● **Work request**: From the entries below, transcribe exactly the lines between the line holding "households conditional on" and the line holding "stochastically dominate the", inclusive; skip all other lines.

__________

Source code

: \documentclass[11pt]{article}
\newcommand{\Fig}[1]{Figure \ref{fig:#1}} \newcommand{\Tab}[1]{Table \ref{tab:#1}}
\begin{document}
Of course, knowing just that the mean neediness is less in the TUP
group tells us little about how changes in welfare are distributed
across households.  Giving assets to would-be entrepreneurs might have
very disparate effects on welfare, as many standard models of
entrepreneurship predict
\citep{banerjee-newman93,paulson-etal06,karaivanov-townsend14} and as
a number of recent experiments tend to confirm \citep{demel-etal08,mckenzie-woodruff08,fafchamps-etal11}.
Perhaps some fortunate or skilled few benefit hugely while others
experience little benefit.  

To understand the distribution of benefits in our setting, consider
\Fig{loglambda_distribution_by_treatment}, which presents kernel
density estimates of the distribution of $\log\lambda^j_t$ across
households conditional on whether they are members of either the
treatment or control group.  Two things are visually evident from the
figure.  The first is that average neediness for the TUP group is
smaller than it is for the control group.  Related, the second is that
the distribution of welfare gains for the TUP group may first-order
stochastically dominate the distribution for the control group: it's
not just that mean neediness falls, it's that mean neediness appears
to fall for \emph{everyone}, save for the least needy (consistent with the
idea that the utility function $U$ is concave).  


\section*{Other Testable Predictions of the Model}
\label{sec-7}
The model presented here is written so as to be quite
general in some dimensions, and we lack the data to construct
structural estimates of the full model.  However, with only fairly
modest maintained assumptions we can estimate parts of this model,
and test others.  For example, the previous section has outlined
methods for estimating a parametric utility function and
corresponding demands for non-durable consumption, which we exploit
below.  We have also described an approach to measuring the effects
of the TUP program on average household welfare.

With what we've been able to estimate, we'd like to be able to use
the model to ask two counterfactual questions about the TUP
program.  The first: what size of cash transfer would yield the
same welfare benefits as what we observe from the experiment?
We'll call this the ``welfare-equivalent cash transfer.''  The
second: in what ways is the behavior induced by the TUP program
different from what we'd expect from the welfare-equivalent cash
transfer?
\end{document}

__________

● **Reply**:
households conditional on whether they are members of either the
treatment or control group.  Two things are visually evident from the
figure.  The first is that average neediness for the TUP group is
smaller than it is for the control group.  Related, the second is that
the distribution of welfare gains for the TUP group may first-order
stochastically dominate the distribution for the control group: it's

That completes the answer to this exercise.